According to Turkish media, Ankara’s aerial campaign was briefly halted after Russia closed the airspace over Afrin, as a result of the downing of a Russian jet in neighbouring Idlib province.
Since the operation started in January 20, an estimated 1,062 YPG and ISIL fighters have been “neutralised”, a term Turkey uses to imply that the fighters have either been killed, captured or have surrendered, according to Anadolu.
As of Sunday, at least 14 Turkish troops have also been reported killed in the fighting.
The Turkish military has said only “terror targets” are being destroyed in the operation, but syrian Kurds said that villages full of civilians have also been repeatedly hit, with reports of more than a hundred killed.
Afrin’s General Public Hospital was also quoted by Voice of America as saying that at least 26 children have been killed and 40 others injured from the Turkish attacks.
Earlier, the UN Office for the Coordination of Humanitarian Affairs (OCHA) reported that between 15,000 to 30,000 civilians have been internally displaced in Afrin because of the operation.

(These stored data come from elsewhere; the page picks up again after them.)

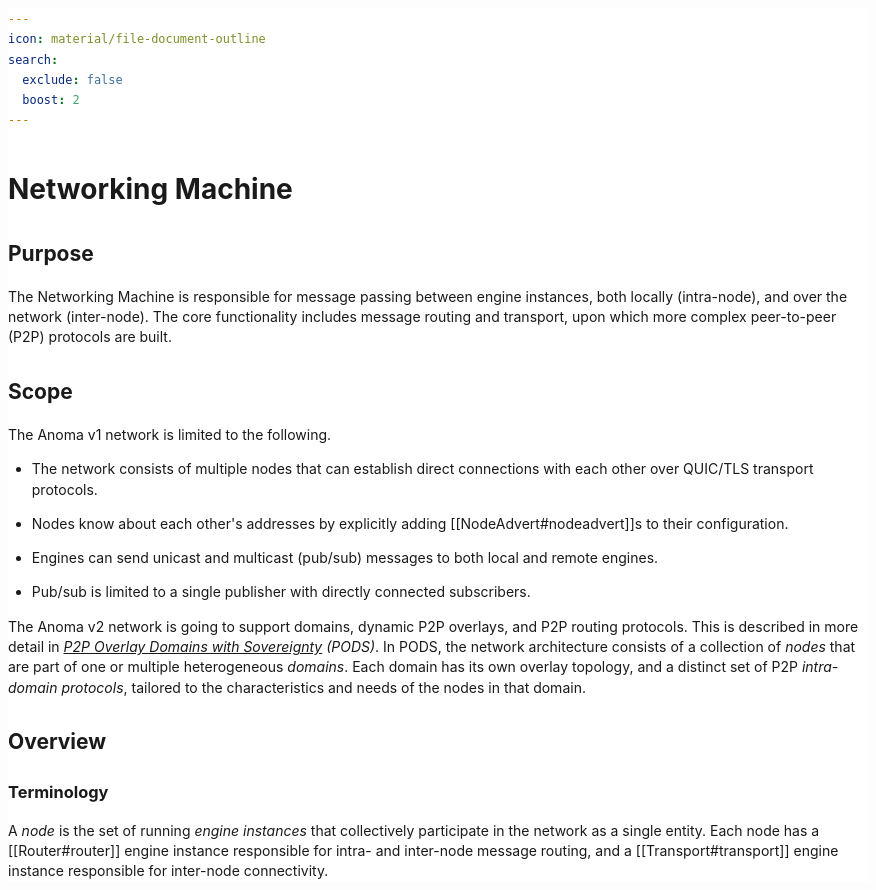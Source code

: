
 ```yaml
---
icon: material/file-document-outline
search:
  exclude: false
  boost: 2
---
```


# Networking Machine

## Purpose

The Networking Machine is responsible for message passing between engine instances,
both locally (intra-node), and over the network (inter-node).
The core functionality includes message routing and transport,
upon which more complex peer-to-peer (P2P) protocols are built.

<div class="v1" markdown>

## Scope

The Anoma v1 network is limited to the following.

- The network consists of multiple nodes that can establish direct connections with each other over QUIC/TLS transport protocols.

- Nodes know about each other's addresses by explicitly adding [[NodeAdvert#nodeadvert]]s to their configuration.

- Engines can send unicast and multicast (pub/sub) messages to both local and remote engines.

- Pub/sub is limited to a single publisher with directly connected subscribers.

The Anoma v2 network is going to support domains, dynamic P2P overlays, and P2P routing protocols.
This is described in more detail in *[P2P Overlay Domains with Sovereignty](https://arxiv.org/abs/2306.16153) (PODS)*.
In PODS, the network architecture consists of a collection of *nodes* that are part of one or multiple heterogeneous *domains*.
Each domain has its own overlay topology, and a distinct set of P2P *intra-domain protocols*, tailored to the characteristics and needs of the nodes in that domain.

</div>

## Overview

### Terminology


A *node* is the set of running *engine instances* that collectively participate in the network as a single entity.
Each node has a [[Router#router]] engine instance responsible for intra- and inter-node message routing,
and a [[Transport#transport]] engine instance responsible for inter-node connectivity.
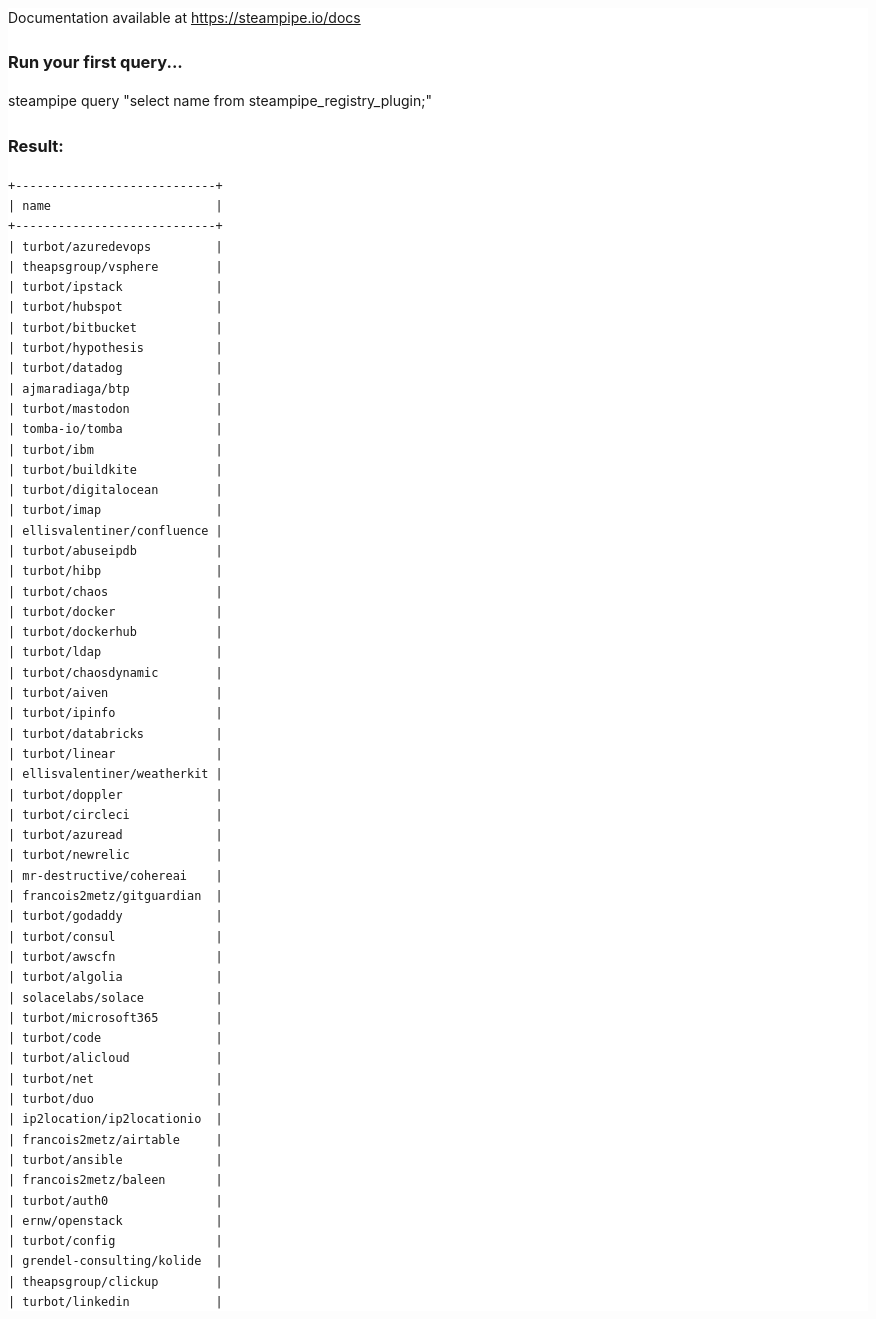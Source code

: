 Documentation available at https://steampipe.io/docs


### Run your first query...
steampipe query "select name from steampipe_registry_plugin;"
### Result:
```
+----------------------------+
| name                       |
+----------------------------+
| turbot/azuredevops         |
| theapsgroup/vsphere        |
| turbot/ipstack             |
| turbot/hubspot             |
| turbot/bitbucket           |
| turbot/hypothesis          |
| turbot/datadog             |
| ajmaradiaga/btp            |
| turbot/mastodon            |
| tomba-io/tomba             |
| turbot/ibm                 |
| turbot/buildkite           |
| turbot/digitalocean        |
| turbot/imap                |
| ellisvalentiner/confluence |
| turbot/abuseipdb           |
| turbot/hibp                |
| turbot/chaos               |
| turbot/docker              |
| turbot/dockerhub           |
| turbot/ldap                |
| turbot/chaosdynamic        |
| turbot/aiven               |
| turbot/ipinfo              |
| turbot/databricks          |
| turbot/linear              |
| ellisvalentiner/weatherkit |
| turbot/doppler             |
| turbot/circleci            |
| turbot/azuread             |
| turbot/newrelic            |
| mr-destructive/cohereai    |
| francois2metz/gitguardian  |
| turbot/godaddy             |
| turbot/consul              |
| turbot/awscfn              |
| turbot/algolia             |
| solacelabs/solace          |
| turbot/microsoft365        |
| turbot/code                |
| turbot/alicloud            |
| turbot/net                 |
| turbot/duo                 |
| ip2location/ip2locationio  |
| francois2metz/airtable     |
| turbot/ansible             |
| francois2metz/baleen       |
| turbot/auth0               |
| ernw/openstack             |
| turbot/config              |
| grendel-consulting/kolide  |
| theapsgroup/clickup        |
| turbot/linkedin            |
```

Turkey sees the YPG – trained, armed and supported by the US to fight against ISIL – as an extension of the outlawed Kurdistan Workers Party (PKK), which has fought a bloody, decades-long uprising in the country.
Meanwhile, Oleg Syromolotov, Russia’s deputy foreign minister, said on Thursday that the developments in Afrin have been “provoked” by the action of the US, accusing Washington of planning to supply “more weapons” to US-allied groups within syria.